- Born: Walter Campbell Smith 30 November 1887 Solihull, Warwickshire, UK
- Died: 6 December 1988 (aged 101) Tunbridge Wells, Kent, UK
- Education: Corpus Christi College, Cambridge, B.A. (1909)
- Known for: Studies of rocks from Antarctica and the ocean floor
- Spouse: Susan Finnegan (m. 1936)
- Awards: Murchison Medal, 1945
- Scientific career
- Fields: Mineralogy and petrology
- Workplaces: British Museum (Natural History)

= Walter Campbell Smith =

British mineralogist and petrologist (1887–1988)
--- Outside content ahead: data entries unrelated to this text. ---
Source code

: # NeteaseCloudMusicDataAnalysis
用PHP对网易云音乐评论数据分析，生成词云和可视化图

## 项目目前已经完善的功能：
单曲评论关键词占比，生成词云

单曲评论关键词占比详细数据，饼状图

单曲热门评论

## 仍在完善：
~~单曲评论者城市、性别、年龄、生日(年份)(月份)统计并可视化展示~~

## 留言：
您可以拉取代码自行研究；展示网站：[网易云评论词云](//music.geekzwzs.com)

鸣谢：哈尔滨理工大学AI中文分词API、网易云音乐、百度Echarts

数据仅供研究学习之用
Walter Campbell Smith (30 November 1887 – 6 December 1988) was a British mineralogist and petrologist. He was awarded the Murchison Medal in 1945, and was president of the Geological Society of London from 1955 to 1956.

==Biography and career==
Campbell Smith was born in Solihull, in 1887, and attended Solihull School until 1906. He then studied crystallography and mineralogy at Corpus Christi College, Cambridge, graduating in 1910 with first class honours. After taking the examinations for entry to the civil service, Campbell Smith was appointed to an assistantship in the department of minerals at the British Museum (Natural History) (now the Natural History Museum) in 1910. He took up his position the day after his 23rd birthday. In the competition for the post, Campbell Smith was placed above geologist Arthur Holmes, who later pioneered radiometric dating, on the basis of his better performance in Latin.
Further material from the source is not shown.